Kurt Asmus speaks about cell phones

Blackfoot Police Chief Kurt Asmus addresses the city council about how to approach cell phone regulations.

BLACKFOOT – Tuesday evening at the Blackfoot City Council meeting had plans to discuss a topic that polarizes most crowds; using a cell phone while driving. The topic of hands-free cellular use continues to be a hot button item in most communities, but lacks any state oversight on the issue.

Mayor Marc Carroll expressed that the council is exploring the options of creating a city ordinance similar to what Idaho Falls and Pocatello have that would ban the use of cellular devices in the car without the use of a hands-free device such as a bluetooth headset, bluetooth speaker system, or some other form of hands-free connection.

Nate Harrington spoke during the public comment section, asking the council what the purpose of creating a law that he feels would be redundant as there are already laws on the books that are enforceable such as inattentive driving.
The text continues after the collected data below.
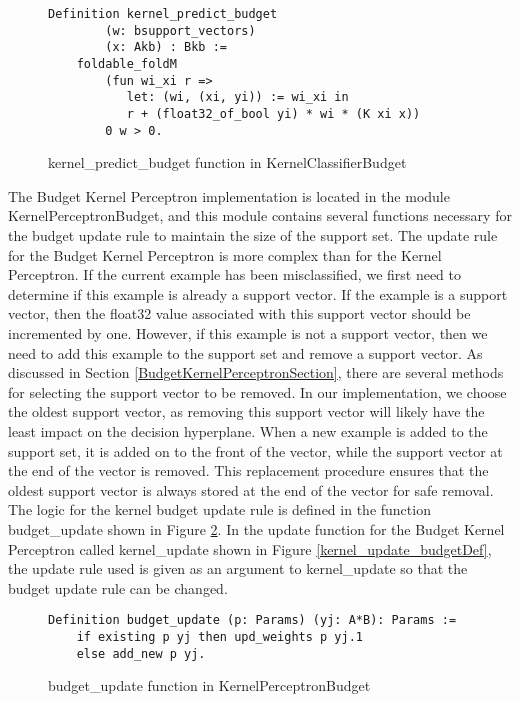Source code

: \begin{figure}
    \caption{kernel\_predict\_budget function in KernelClassifierBudget}
    \label{kernel_predict_budgetDef}
    \begin{lstlisting}
Definition kernel_predict_budget
        (w: bsupport_vectors)
        (x: Akb) : Bkb :=
    foldable_foldM
        (fun wi_xi r =>
           let: (wi, (xi, yi)) := wi_xi in 
           r + (float32_of_bool yi) * wi * (K xi x))
        0 w > 0.
    \end{lstlisting}
\end{figure}

The Budget Kernel Perceptron implementation is located in the module KernelPerceptronBudget, and this module contains several functions necessary for the budget update rule to maintain the size of the support set. The update rule for the Budget Kernel Perceptron is more complex than for the Kernel Perceptron. If the current example has been misclassified, we first need to determine if this example is already a support vector. If the example is a support vector, then the float32 value associated with this support vector should be incremented by one. However, if this example is not a support vector, then we need to add this example to the support set and remove a support vector. As discussed in Section \ref{BudgetKernelPerceptronSection}, there are several methods for selecting the support vector to be removed. In our implementation, we choose the oldest support vector, as removing this support vector will likely have the least impact on the decision hyperplane. When a new example is added to the support set, it is added on to the front of the vector, while the support vector at the end of the vector is removed. This replacement procedure ensures that the oldest support vector is always stored at the end of the vector for safe removal. The logic for the kernel budget update rule is defined in the function budget\_update shown in Figure \ref{budget_updateDef}. In the update function for the Budget Kernel Perceptron called kernel\_update shown in Figure \ref{kernel_update_budgetDef}, the update rule used is given as an argument to kernel\_update so that the budget update rule can be changed. 

\begin{figure}
    \caption{budget\_update function in KernelPerceptronBudget}
    \label{budget_updateDef}
    \begin{lstlisting}
Definition budget_update (p: Params) (yj: A*B): Params :=
    if existing p yj then upd_weights p yj.1
    else add_new p yj.
    \end{lstlisting}
\end{figure}


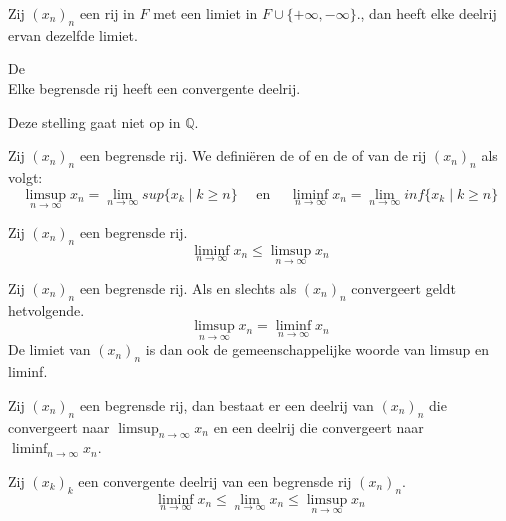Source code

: \documentclass[main.tex]{subfiles}
\begin{document}
\begin{pr}
  Zij $(x_{n})_{n}$ een rij in $F$ met een limiet in $F\cup\{+\infty,-\infty\}$., dan heeft elke deelrij ervan dezelfde limiet.
\end{pr}

\begin{st}
  De \\
  Elke begrensde rij heeft een convergente deelrij.
\end{st}
\begin{opm}
  Deze stelling gaat niet op in $\mathbb{Q}$.
\end{opm}

\begin{de}
  Zij $(x_{n})_{n}$ een begrensde rij.
  We defini\"eren de  of  en de  of  van de rij $(x_{n})_{n}$ als volgt:
  \[ \limsup_{n\rightarrow \infty} x_{n} = \lim_{n\rightarrow \infty} sup\{x_{k}\mid k\ge n\} \quad\text{ en }\quad \liminf_{n\rightarrow \infty} x_{n} = \lim_{n\rightarrow \infty} inf\{ x_{k}\mid k\ge n\} \]
\end{de}

\begin{pr}
  Zij $(x_{n})_{n}$ een begrensde rij.
  \[ \liminf_{n\rightarrow \infty} x_{n} \le \limsup_{n\rightarrow \infty} x_{n} \]
\end{pr}

\begin{pr}
  Zij $(x_{n})_{n}$ een begrensde rij.
  Als en slechts als $(x_{n})_{n}$ convergeert geldt hetvolgende.
  \[ \limsup_{n\rightarrow \infty} x_{n} = \liminf_{n\rightarrow \infty} x_{n} \]
  De limiet van $(x_{n})_{n}$ is dan ook de gemeenschappelijke woorde van limsup en liminf.
\end{pr}

\begin{pr}
  Zij $(x_{n})_{n}$ een begrensde rij, dan bestaat er een deelrij van $(x_{n})_{n}$ die convergeert naar $\limsup_{n\rightarrow \infty} x_{n}$ en een deelrij die convergeert naar $\liminf_{n\rightarrow \infty} x_{n}$.

\end{pr}

\begin{pr}
  Zij $(x_{k})_{k}$ een convergente deelrij van een begrensde rij $(x_{n})_{n}$.
  \[ \liminf_{n\rightarrow \infty} x_{n} \le \lim_{n\rightarrow \infty} x_{n} \le \limsup_{n\rightarrow \infty} x_{n} \]

\end{pr}
\end{document}

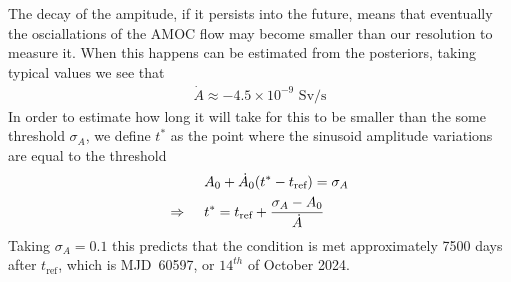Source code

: \documentclass{article}
\newcommand{\tref}{t_{\textrm{ref}}}
\begin{document}
The decay of the ampitude, if it persists into the future, means that eventually
the osciallations of the AMOC flow may become smaller than our resolution to
measure it. When this happens can be estimated from the posteriors, taking
typical values we see that
\begin{align}
\dot{A} \approx -4.5\times10^{-9}\textrm{ Sv/s}
\end{align}
In order to estimate how long it will take for this to be smaller than the
some threshold $\sigma_A$, we define $t^{*}$ as the point where the sinusoid amplitude
variations are equal to the threshold
\begin{align}
 & A_0 + \dot{A}_0(t^{*} - \tref) = \sigma_A  \\
\Rightarrow \hspace{5mm}  & t^{*}   = \tref + \frac{\sigma_A - A_0}{\dot{A}}
\end{align}
Taking $\sigma_A = 0.1$ this predicts that the condition is met approximately
7500 days after $\tref$, which is MJD~60597, or $14^{th}$ of October 2024.
\end{document}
He also posed the question, "Why punish those that can determine what is an okay time to answer their phones?" Although no response was provided to the question, Harrington finished his minutes at the podium expressing that this feels like Blackfoot is hopping on the bandwagon against cellular devices.
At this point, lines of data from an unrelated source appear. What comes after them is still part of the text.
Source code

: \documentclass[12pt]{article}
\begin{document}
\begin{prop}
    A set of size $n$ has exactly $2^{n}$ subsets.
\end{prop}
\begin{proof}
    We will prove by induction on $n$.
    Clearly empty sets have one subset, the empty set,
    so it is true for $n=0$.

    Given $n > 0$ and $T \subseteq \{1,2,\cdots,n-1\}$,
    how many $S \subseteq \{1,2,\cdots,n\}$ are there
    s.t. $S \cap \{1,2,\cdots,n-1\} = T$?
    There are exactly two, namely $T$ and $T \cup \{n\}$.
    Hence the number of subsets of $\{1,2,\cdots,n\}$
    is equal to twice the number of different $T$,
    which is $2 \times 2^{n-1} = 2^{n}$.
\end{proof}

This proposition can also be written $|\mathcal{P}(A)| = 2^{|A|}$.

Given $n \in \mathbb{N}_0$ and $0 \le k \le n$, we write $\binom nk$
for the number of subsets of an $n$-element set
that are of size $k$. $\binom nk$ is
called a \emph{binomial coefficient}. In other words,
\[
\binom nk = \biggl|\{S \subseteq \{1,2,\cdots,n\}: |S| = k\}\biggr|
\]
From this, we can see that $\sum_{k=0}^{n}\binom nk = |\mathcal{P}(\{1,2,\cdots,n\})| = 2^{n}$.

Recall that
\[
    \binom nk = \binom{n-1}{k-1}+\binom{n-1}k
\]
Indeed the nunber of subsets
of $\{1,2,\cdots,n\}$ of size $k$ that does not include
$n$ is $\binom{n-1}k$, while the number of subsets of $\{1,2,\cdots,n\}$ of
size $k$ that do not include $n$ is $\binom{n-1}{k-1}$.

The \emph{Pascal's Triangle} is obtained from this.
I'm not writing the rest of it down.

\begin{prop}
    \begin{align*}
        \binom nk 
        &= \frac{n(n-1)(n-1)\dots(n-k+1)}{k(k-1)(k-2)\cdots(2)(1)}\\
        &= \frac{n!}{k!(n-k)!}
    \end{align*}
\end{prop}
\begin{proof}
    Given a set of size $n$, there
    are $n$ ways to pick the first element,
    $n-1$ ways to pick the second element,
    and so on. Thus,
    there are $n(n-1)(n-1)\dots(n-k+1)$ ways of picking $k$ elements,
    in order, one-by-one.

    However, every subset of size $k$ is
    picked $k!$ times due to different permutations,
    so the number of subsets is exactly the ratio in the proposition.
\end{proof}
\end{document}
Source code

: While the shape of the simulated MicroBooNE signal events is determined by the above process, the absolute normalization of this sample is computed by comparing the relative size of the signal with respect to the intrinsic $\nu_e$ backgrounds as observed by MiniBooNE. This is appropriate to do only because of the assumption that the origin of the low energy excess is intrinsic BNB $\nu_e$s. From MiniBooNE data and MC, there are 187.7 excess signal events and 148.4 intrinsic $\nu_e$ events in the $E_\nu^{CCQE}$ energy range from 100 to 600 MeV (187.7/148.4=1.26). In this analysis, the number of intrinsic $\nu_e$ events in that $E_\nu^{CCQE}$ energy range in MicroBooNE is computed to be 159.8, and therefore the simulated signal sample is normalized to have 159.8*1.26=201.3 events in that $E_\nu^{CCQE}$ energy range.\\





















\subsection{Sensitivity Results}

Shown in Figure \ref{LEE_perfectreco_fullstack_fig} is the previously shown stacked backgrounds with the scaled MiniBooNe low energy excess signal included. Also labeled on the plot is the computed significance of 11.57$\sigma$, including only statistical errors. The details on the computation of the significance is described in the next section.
After Harrington took a seat, Mayor Carroll expressed that the goal is to provide the safest environment possible for those in our city.
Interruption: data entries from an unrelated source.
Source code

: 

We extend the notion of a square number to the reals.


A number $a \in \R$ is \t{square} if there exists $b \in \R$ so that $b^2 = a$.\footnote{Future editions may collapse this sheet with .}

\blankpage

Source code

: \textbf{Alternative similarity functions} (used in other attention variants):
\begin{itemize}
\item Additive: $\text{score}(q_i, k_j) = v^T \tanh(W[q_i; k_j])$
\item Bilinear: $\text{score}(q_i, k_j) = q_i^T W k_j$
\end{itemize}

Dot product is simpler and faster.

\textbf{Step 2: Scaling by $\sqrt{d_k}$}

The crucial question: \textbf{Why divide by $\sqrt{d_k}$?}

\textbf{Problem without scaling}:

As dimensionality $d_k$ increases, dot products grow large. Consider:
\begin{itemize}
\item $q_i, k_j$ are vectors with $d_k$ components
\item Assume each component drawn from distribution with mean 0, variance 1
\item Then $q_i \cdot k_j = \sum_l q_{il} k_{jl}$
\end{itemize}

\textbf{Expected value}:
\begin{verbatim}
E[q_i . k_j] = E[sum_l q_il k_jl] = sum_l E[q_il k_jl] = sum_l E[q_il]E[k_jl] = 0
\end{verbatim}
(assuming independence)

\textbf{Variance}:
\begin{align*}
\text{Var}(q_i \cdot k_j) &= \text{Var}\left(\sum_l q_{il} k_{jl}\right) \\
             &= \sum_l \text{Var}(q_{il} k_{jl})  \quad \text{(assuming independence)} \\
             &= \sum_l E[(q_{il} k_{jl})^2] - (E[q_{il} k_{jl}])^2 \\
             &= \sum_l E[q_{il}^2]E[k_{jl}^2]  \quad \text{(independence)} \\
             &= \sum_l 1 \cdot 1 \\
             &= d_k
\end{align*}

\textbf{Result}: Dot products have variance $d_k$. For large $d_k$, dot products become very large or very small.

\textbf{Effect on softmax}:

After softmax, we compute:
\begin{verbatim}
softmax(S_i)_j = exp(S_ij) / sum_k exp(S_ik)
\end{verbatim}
A second patron spoke to the council expressing that his concern about making this new ordinance is enforcement. "Any law to be a law must be enforceable," he stated. Continuing with explaining that it leaves a lot of open questions in his opinion.

Police Chief Kurt Asmus spoke to the board following the two patrons, expressing that he feels that this would better fit as an infraction rather than putting it in as an ordinance which would make the punishment a misdemeanor. Asmus continued to explain that he does encourage some form of regulation on cell phone use in the vehicles, and feels the city should come to a decision on what the proper course of action should be. Asmus also provided input about eliminating the outliers that still allow mobile phone use in the vehicle needs to be addressed at the state level rather than at each city's discretion. "I think there are other alternatives than going straight to a misdemeanor," Asmus finished with stating.

Scott Gay, the soon-to-be Police Chief upon Asmus' retirement, spoke after the meeting saying that the possibility of creating this law and making it a misdemeanor could cause undue stress on the court system, and with the penalties of being a misdemeanor could land Blackfoot residents in jail over using their cell phones. Gay expressed that there needs to be some middle ground, that the penalty needs to be significant enough to be a hinderance to the masses, while remaining fair enough to those who do break the proposed law. Gay referenced the low fine cost on a seatbelt infraction as not being substantial enough to prevent people from breaking that law as an analog for describing the parameters of a well built traffic law.

After all the discussion from the council, patrons, and police chief, the item has been tabled for further review at the next city council meeting.